▶ **TASK**:
In the entries below, find the line containing "- CSE Data Science – 73%" and the line containing "### *APACYA* – Fraud Detection". Copy those two lines and everything between them exactly, and only that.

▶ **PROVIDED RECORDS**:
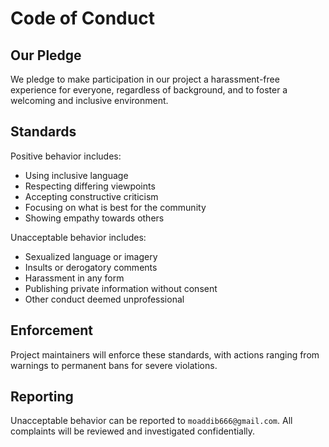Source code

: # Code of Conduct

## Our Pledge

We pledge to make participation in our project a harassment-free experience for everyone, regardless of background, and
to foster a welcoming and inclusive environment.

## Standards

Positive behavior includes:

- Using inclusive language
- Respecting differing viewpoints
- Accepting constructive criticism
- Focusing on what is best for the community
- Showing empathy towards others

Unacceptable behavior includes:

- Sexualized language or imagery
- Insults or derogatory comments
- Harassment in any form
- Publishing private information without consent
- Other conduct deemed unprofessional

## Enforcement

Project maintainers will enforce these standards, with actions ranging from warnings to permanent bans for severe
violations.

## Reporting

Unacceptable behavior can be reported to `moaddib666@gmail.com`. All complaints will be reviewed and investigated
confidentially.
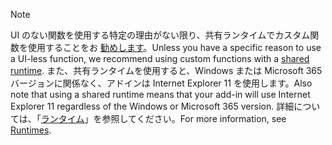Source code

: >[!NOTE]
> <span data-ttu-id="edc6b-101">UI のない関数を使用する特定の理由がない限り、共有ランタイムでカスタム関数を使用することをお [勧めします](../develop/configure-your-add-in-to-use-a-shared-runtime.md)。</span><span class="sxs-lookup"><span data-stu-id="edc6b-101">Unless you have a specific reason to use a UI-less function, we recommend using custom functions with a [shared runtime](../develop/configure-your-add-in-to-use-a-shared-runtime.md).</span></span> <span data-ttu-id="edc6b-102">また、共有ランタイムを使用すると、Windows または Microsoft 365 バージョンに関係なく、アドインは Internet Explorer 11 を使用します。</span><span class="sxs-lookup"><span data-stu-id="edc6b-102">Also note that using a shared runtime means that your add-in will use Internet Explorer 11 regardless of the Windows or Microsoft 365 version.</span></span> <span data-ttu-id="edc6b-103">詳細については、「[ランタイム](../reference/manifest/runtimes.md)」を参照してください。</span><span class="sxs-lookup"><span data-stu-id="edc6b-103">For more information, see [Runtimes](../reference/manifest/runtimes.md).</span></span>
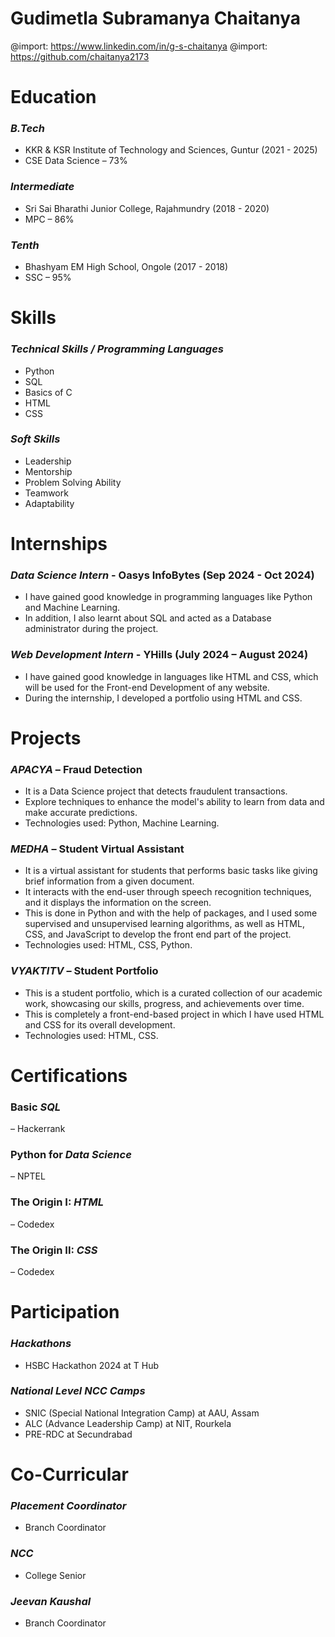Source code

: # **Gudimetla Subramanya Chaitanya**
@import: https://www.linkedin.com/in/g-s-chaitanya
@import: https://github.com/chaitanya2173
# **Education**
### *B.Tech*
- KKR & KSR Institute of Technology and Sciences, Guntur (2021 - 2025)
- CSE Data Science – 73%

### *Intermediate*
- Sri Sai Bharathi Junior College, Rajahmundry (2018 - 2020)
- MPC – 86%

### *Tenth*
- Bhashyam EM High School, Ongole (2017 - 2018)
- SSC – 95%

# **Skills**
### *Technical Skills / Programming Languages*
- Python
- SQL
- Basics of C
- HTML
- CSS

### *Soft Skills*
- Leadership
- Mentorship
- Problem Solving Ability
- Teamwork
- Adaptability

# **Internships**
### *Data Science Intern* - Oasys InfoBytes (Sep 2024 - Oct 2024)
- I have gained good knowledge in programming languages like Python and Machine Learning. 
- In addition, I also learnt about SQL and acted as a Database administrator during the project.

### *Web Development Intern* - YHills (July 2024 – August 2024)
- I have gained good knowledge in languages like HTML and CSS, which will be used for the Front-end Development of any website.
- During the internship, I developed a portfolio using HTML and CSS.

# **Projects**
### *APACYA* – Fraud Detection
- It is a Data Science project that detects fraudulent transactions.
- Explore techniques to enhance the model's ability to learn from data and make accurate predictions.
- Technologies used: Python, Machine Learning.

### *MEDHA* – Student Virtual Assistant
- It is a virtual assistant for students that performs basic tasks like giving brief information from a given document.
- It interacts with the end-user through speech recognition techniques, and it displays the information on the screen.
- This is done in Python and with the help of packages, and I used some supervised and unsupervised learning algorithms, as well as HTML, CSS, and JavaScript to develop the front end part of the project.
- Technologies used: HTML, CSS, Python.

### *VYAKTITV* – Student Portfolio
- This is a student portfolio, which is a curated collection of our academic work, showcasing our skills, progress, and achievements over time.
- This is completely a front-end-based project in which I have used HTML and CSS for its overall development.
- Technologies used: HTML, CSS.

# **Certifications**
### Basic *SQL*
– Hackerrank
### Python for *Data Science*
– NPTEL
### The Origin I: *HTML*
– Codedex
### The Origin II: *CSS*
– Codedex

# **Participation**
### *Hackathons*
- HSBC Hackathon 2024 at T Hub

### *National Level NCC Camps*
- SNIC (Special National Integration Camp) at AAU, Assam
- ALC (Advance Leadership Camp) at NIT, Rourkela
- PRE-RDC at Secundrabad

# **Co-Curricular**
### *Placement Coordinator*
- Branch Coordinator

### *NCC*
- College Senior

### *Jeevan Kaushal*
- Branch Coordinator
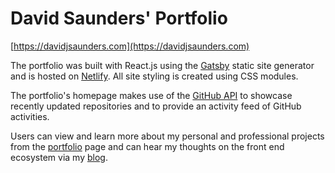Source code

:# David Saunders' Portfolio

[https://davidjsaunders.com](https://davidjsaunders.com)

The portfolio was built with React.js using the [Gatsby](https://github.com/gatsbyjs/gatsby) static site generator and is hosted on [Netlify](https://www.netlify.com/). All site styling is created using CSS modules. 

The portfolio's homepage makes use of the [GitHub API](https://developer.github.com/v3/) to showcase recently updated repositories and to provide an activity feed of GitHub activities.

Users can view and learn more about my personal and professional projects from the [portfolio](https://davidjsaunders.com/portfolio) page and can hear my thoughts on the front end ecosystem via my [blog](https://davidjsaunders.com/blog).
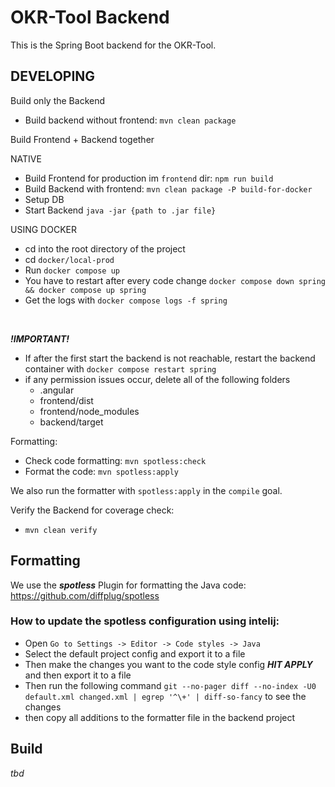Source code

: # OKR-Tool Backend

This is the Spring Boot backend for the OKR-Tool.

## DEVELOPING

Build only the Backend
- Build backend without frontend: `mvn clean package`


Build Frontend + Backend together

NATIVE
- Build Frontend for production im `frontend` dir: `npm run build`
- Build Backend with frontend: `mvn clean package -P build-for-docker`
- Setup DB
- Start Backend `java -jar {path to .jar file}`

USING DOCKER
- cd into the root directory of the project
- cd `docker/local-prod`
- Run `docker compose up`
- You have to restart after every code change `docker compose down spring && docker compose up spring`
- Get the logs with `docker compose logs -f spring`
<br>

***!IMPORTANT!***
- If after the first start the backend is not reachable, restart the backend container with `docker compose restart spring`
- if any permission issues occur, delete all of the following folders
  - .angular
  - frontend/dist
  - frontend/node_modules
  - backend/target

Formatting:
- Check code formatting: `mvn spotless:check`
- Format the code: `mvn spotless:apply`

We also run the formatter with `spotless:apply` in the `compile` goal.

Verify the Backend for coverage check:
- `mvn clean verify`

## Formatting
We use the ***spotless*** Plugin for formatting the Java code:
https://github.com/diffplug/spotless

### How to update the spotless configuration using intelij:
- Open `Go to Settings -> Editor -> Code styles -> Java` 
- Select the default project config and export it to a file
- Then make the changes you want to the code style config ***HIT APPLY*** and then export it to a file
- Then run the following command `git --no-pager diff --no-index -U0 default.xml changed.xml | egrep '^\+' | diff-so-fancy` to see the changes
- then copy all additions to the formatter file in the backend project
## Build
_tbd_
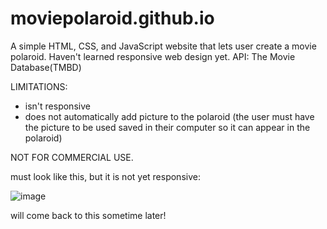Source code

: # moviepolaroid.github.io
A simple HTML, CSS, and JavaScript website that lets user create a movie polaroid. 
Haven't learned responsive web design yet. 
API: The Movie Database(TMBD)


LIMITATIONS:
- isn't responsive
- does not automatically add picture to the polaroid (the user must have the picture to be used saved in their computer so it can appear in the polaroid)



NOT FOR COMMERCIAL USE.

must look like this, but it is not yet responsive:

![image](https://github.com/MaxineNicole2127/moviepolaroid.github.io/assets/97998223/2ea422e5-e539-4772-a58b-926000ba71d5)


will come back to this sometime later!
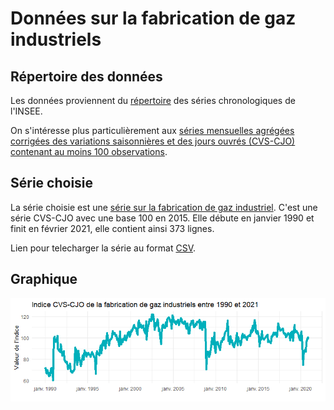 # Données sur la fabrication de gaz industriels

## Répertoire des données

Les données proviennent du [répertoire][repertoire] des séries chronologiques de l'INSEE.

On s'intéresse plus particulièrement aux [séries mensuelles agrégées corrigées des variations saisonnières et des jours ouvrés (CVS-CJO) contenant au moins 100 observations][repertoire-filtre].

## Série choisie

La série choisie est une [série sur la fabrication de gaz industriel][serie].
C'est une série CVS-CJO avec une base 100 en 2015. Elle débute en janvier 1990 et finit en février 2021, elle contient ainsi 373 lignes.

Lien pour telecharger la série au format [CSV][csv].

## Graphique

![ts_plot.png][plot]

<!-->
<!-->
<!-->
<!--Liens-->
[repertoire]: https://www.insee.fr/fr/information/3128533
[repertoire-filtre]: https://www.insee.fr/fr/information/3128533?CORRECTION=2238608&INDICATEUR=2765760&PERIODICITE=2224021
[serie]: https://www.insee.fr/fr/statistiques/serie/010537426
[csv]: https://www.insee.fr/fr/statistiques/serie/telecharger/010537426?ordre=antechronologique&transposition=donneescolonne&periodeDebut=1&anneeDebut=1990&periodeFin=2&anneeFin=2021
[plot]: ../output/images/ts_plot_github.png
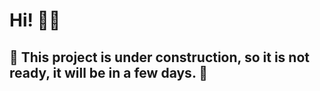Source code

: # Hi! :wave::wave: 
## :construction_worker: This project is under construction, so it is not ready, it will be in a few days. :construction:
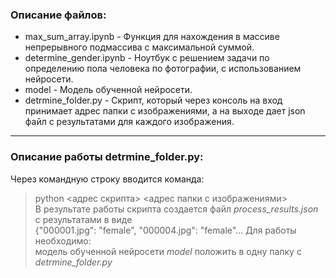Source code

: ### Описание файлов:
- max_sum_array.ipynb - Функция для нахождения в массиве непрерывного подмассива с максимальной суммой.
- determine_gender.ipynb - Ноутбук с решением задачи по определению пола человека по фотографии, с использованием нейросети.
- model - Модель обученной нейросети. 
- detrmine_folder.py - Скрипт, который через консоль на вход принимает адрес папки с изображениями, а на выходе дает json файл с результатами для каждого изображения.
-------------------------
### Описание работы detrmine_folder.py:  
Через командную строку вводится команда:  
> python <адрес скрипта> <адрес папки с изображениями>  
В результате работы скрипта создается файл *process_results.json* с результатами в виде  
> {"000001.jpg": "female", "000004.jpg": "female"...
Для работы необходимо:  
модель обученной нейросети *model* положить в одну папку с *detrmine_folder.py*
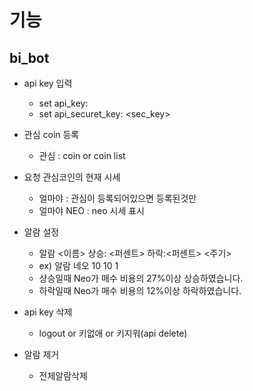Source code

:# 기능

## bi_bot
* api key 입력
  - set api_key: <key>
  - set api_securet_key: <sec_key>

* 관심 coin 등록
  - 관심 : coin or coin list

* 요청 관심코인의 현재 시세
  - 얼마야 : 관심이 등록되어있으면 등록된것만
  - 얼마야 NEO : neo 시세 표시

* 알람 설정
  - 알람 <이름> 상승: <퍼센트> 하락:<퍼센트> <주기>
  - ex) 알람 네오 10 10 1
  - 상승일때 Neo가 매수 비용의 27%이상 상승하였습니다.
  - 하락일때 Neo가 매수 비용의 12%이상 하락하였습니다.

* api key 삭제
  - logout or 키없애 or 키지워(api delete)

* 알람 제거
  - 전체알람삭제

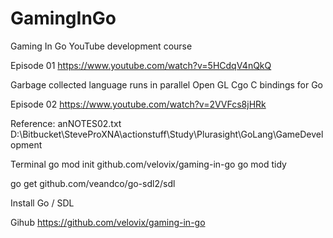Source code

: # GamingInGo
Gaming In Go YouTube development course

Episode 01
https://www.youtube.com/watch?v=5HCdqV4nQkQ

Garbage collected language runs in parallel
Open GL Cgo C bindings for Go

Episode 02
https://www.youtube.com/watch?v=2VVFcs8jHRk

Reference:
anNOTES02.txt
D:\Bitbucket\SteveProXNA\actionstuff\Study\Plurasight\GoLang\GameDevelopment

Terminal
go mod init github.com/velovix/gaming-in-go
go mod tidy

go get github.com/veandco/go-sdl2/sdl

Install Go / SDL

Gihub
https://github.com/velovix/gaming-in-go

▶ **ANSWER BELOW**:
- CSE Data Science – 73%

### *Intermediate*
- Sri Sai Bharathi Junior College, Rajahmundry (2018 - 2020)
- MPC – 86%

### *Tenth*
- Bhashyam EM High School, Ongole (2017 - 2018)
- SSC – 95%

# **Skills**
### *Technical Skills / Programming Languages*
- Python
- SQL
- Basics of C
- HTML
- CSS

### *Soft Skills*
- Leadership
- Mentorship
- Problem Solving Ability
- Teamwork
- Adaptability

# **Internships**
### *Data Science Intern* - Oasys InfoBytes (Sep 2024 - Oct 2024)
- I have gained good knowledge in programming languages like Python and Machine Learning. 
- In addition, I also learnt about SQL and acted as a Database administrator during the project.

### *Web Development Intern* - YHills (July 2024 – August 2024)
- I have gained good knowledge in languages like HTML and CSS, which will be used for the Front-end Development of any website.
- During the internship, I developed a portfolio using HTML and CSS.

# **Projects**
### *APACYA* – Fraud Detection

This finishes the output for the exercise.